■ Goal of the exercise:
Transcribe each record precisely; images stay out.

Top of Dataset extract

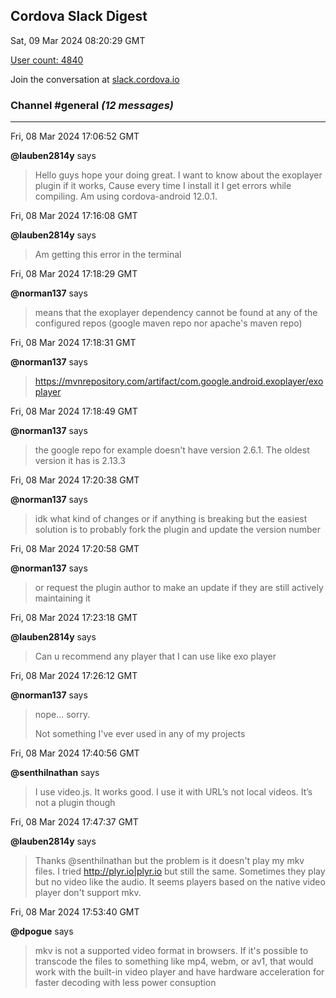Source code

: ## Cordova Slack Digest
Sat, 09 Mar 2024 08:20:29 GMT

[User count: 4840](https://cordova.slack.com/)


Join the conversation at [slack.cordova.io](http://slack.cordova.io/)

### __Channel #general__ _(12 messages)_
---

Fri, 08 Mar 2024 17:06:52 GMT

__@lauben2814y__ says 
> Hello guys hope your doing great. I want to know about the exoplayer plugin if it works, Cause every time I install it I get errors while compiling. Am using cordova-android 12.0.1.
> 

Fri, 08 Mar 2024 17:16:08 GMT

__@lauben2814y__ says 
> Am getting this error in the terminal
> 

Fri, 08 Mar 2024 17:18:29 GMT

__@norman137__ says 
> means that the exoplayer dependency cannot be found at any of the configured repos (google maven repo nor apache's maven repo)
> 

Fri, 08 Mar 2024 17:18:31 GMT

__@norman137__ says 
> <https://mvnrepository.com/artifact/com.google.android.exoplayer/exoplayer>
> 

Fri, 08 Mar 2024 17:18:49 GMT

__@norman137__ says 
> the google repo for example doesn't have version 2.6.1. The oldest version it has is 2.13.3
> 

Fri, 08 Mar 2024 17:20:38 GMT

__@norman137__ says 
> idk what kind of changes or if anything is breaking but the easiest solution is to probably fork the plugin and update the version number
> 

Fri, 08 Mar 2024 17:20:58 GMT

__@norman137__ says 
> or request the plugin author to make an update if they are still actively maintaining it
> 

Fri, 08 Mar 2024 17:23:18 GMT

__@lauben2814y__ says 
> Can u recommend any player that I can use like exo player
> 

Fri, 08 Mar 2024 17:26:12 GMT

__@norman137__ says 
> nope... sorry.
> 
> Not something I've ever used in any of my projects
> 

Fri, 08 Mar 2024 17:40:56 GMT

__@senthilnathan__ says 
> I use video.js. It works good. I use it with URL’s not local videos. It’s not a plugin though 
> 

Fri, 08 Mar 2024 17:47:37 GMT

__@lauben2814y__ says 
> Thanks @senthilnathan but the problem is it doesn't play my mkv files. I tried <http://plyr.io|plyr.io> but still the same. Sometimes they play but no video like the audio. It seems players based on the native video player don't support mkv.
> 

Fri, 08 Mar 2024 17:53:40 GMT

__@dpogue__ says 
> mkv is not a supported video format in browsers. If it's possible to transcode the files to something like mp4, webm, or av1, that would work with the built-in video player and have hardware acceleration for faster decoding with less power consuption
> 
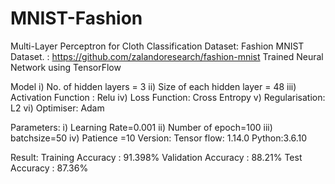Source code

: # MNIST-Fashion
Multi-Layer Perceptron for Cloth Classification
Dataset​:​ Fashion MNIST Dataset. 
: https://github.com/zalandoresearch/fashion-mnist
Trained Neural Network using TensorFlow

Model
i) No. of hidden layers = 3
ii) Size of each hidden layer = 48
iii) Activation Function : Relu
iv) Loss Function: Cross Entropy
v) Regularisation: L2
vi) Optimiser: Adam

Parameters:
i) Learning Rate=0.001
ii) Number of epoch=100
iii) batchsize=50 iv) Patience =10
Version:
Tensor flow: 1.14.0 Python:3.6.10

Result:
Training Accuracy : 91.398%
Validation Accuracy : 88.21%
Test Accuracy : 87.36%
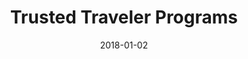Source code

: ---
layout: site
title: "Trusted Traveler Programs"
date: 2018-01-02
categories: [travel]
version: 2.4.10
major: 2
minor: 4
patch: 10
slug: trusted-traveler-programs
link: https://ttp.cbp.dhs.gov/
submitter: lpolepeddi
permalink: /sites/:slug
---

Bottom of Dataset extract

■ Written answer:
Source code

: ## Cordova Slack Digest
Sat, 09 Mar 2024 08:20:29 GMT

[User count: 4840](https://cordova.slack.com/)


Join the conversation at [slack.cordova.io](http://slack.cordova.io/)

### __Channel #general__ _(12 messages)_
---

Fri, 08 Mar 2024 17:06:52 GMT

__@lauben2814y__ says 
> Hello guys hope your doing great. I want to know about the exoplayer plugin if it works, Cause every time I install it I get errors while compiling. Am using cordova-android 12.0.1.
> 

Fri, 08 Mar 2024 17:16:08 GMT

__@lauben2814y__ says 
> Am getting this error in the terminal
> 

Fri, 08 Mar 2024 17:18:29 GMT

__@norman137__ says 
> means that the exoplayer dependency cannot be found at any of the configured repos (google maven repo nor apache's maven repo)
> 

Fri, 08 Mar 2024 17:18:31 GMT

__@norman137__ says 
> <https://mvnrepository.com/artifact/com.google.android.exoplayer/exoplayer>
> 

Fri, 08 Mar 2024 17:18:49 GMT

__@norman137__ says 
> the google repo for example doesn't have version 2.6.1. The oldest version it has is 2.13.3
> 

Fri, 08 Mar 2024 17:20:38 GMT

__@norman137__ says 
> idk what kind of changes or if anything is breaking but the easiest solution is to probably fork the plugin and update the version number
> 

Fri, 08 Mar 2024 17:20:58 GMT

__@norman137__ says 
> or request the plugin author to make an update if they are still actively maintaining it
> 

Fri, 08 Mar 2024 17:23:18 GMT

__@lauben2814y__ says 
> Can u recommend any player that I can use like exo player
> 

Fri, 08 Mar 2024 17:26:12 GMT

__@norman137__ says 
> nope... sorry.
> 
> Not something I've ever used in any of my projects
> 

Fri, 08 Mar 2024 17:40:56 GMT

__@senthilnathan__ says 
> I use video.js. It works good. I use it with URL’s not local videos. It’s not a plugin though 
> 

Fri, 08 Mar 2024 17:47:37 GMT

__@lauben2814y__ says 
> Thanks @senthilnathan but the problem is it doesn't play my mkv files. I tried <http://plyr.io|plyr.io> but still the same. Sometimes they play but no video like the audio. It seems players based on the native video player don't support mkv.
> 

Fri, 08 Mar 2024 17:53:40 GMT

__@dpogue__ says 
> mkv is not a supported video format in browsers. If it's possible to transcode the files to something like mp4, webm, or av1, that would work with the built-in video player and have hardware acceleration for faster decoding with less power consuption
> 
Source code

: # MNIST-Fashion
Multi-Layer Perceptron for Cloth Classification
Dataset​:​ Fashion MNIST Dataset. 
: https://github.com/zalandoresearch/fashion-mnist
Trained Neural Network using TensorFlow

Model
i) No. of hidden layers = 3
ii) Size of each hidden layer = 48
iii) Activation Function : Relu
iv) Loss Function: Cross Entropy
v) Regularisation: L2
vi) Optimiser: Adam

Parameters:
i) Learning Rate=0.001
ii) Number of epoch=100
iii) batchsize=50 iv) Patience =10
Version:
Tensor flow: 1.14.0 Python:3.6.10

Result:
Training Accuracy : 91.398%
Validation Accuracy : 88.21%
Test Accuracy : 87.36%
Source code

: ---
layout: site
title: "Trusted Traveler Programs"
date: 2018-01-02
categories: [travel]
version: 2.4.10
major: 2
minor: 4
patch: 10
slug: trusted-traveler-programs
link: https://ttp.cbp.dhs.gov/
submitter: lpolepeddi
permalink: /sites/:slug
---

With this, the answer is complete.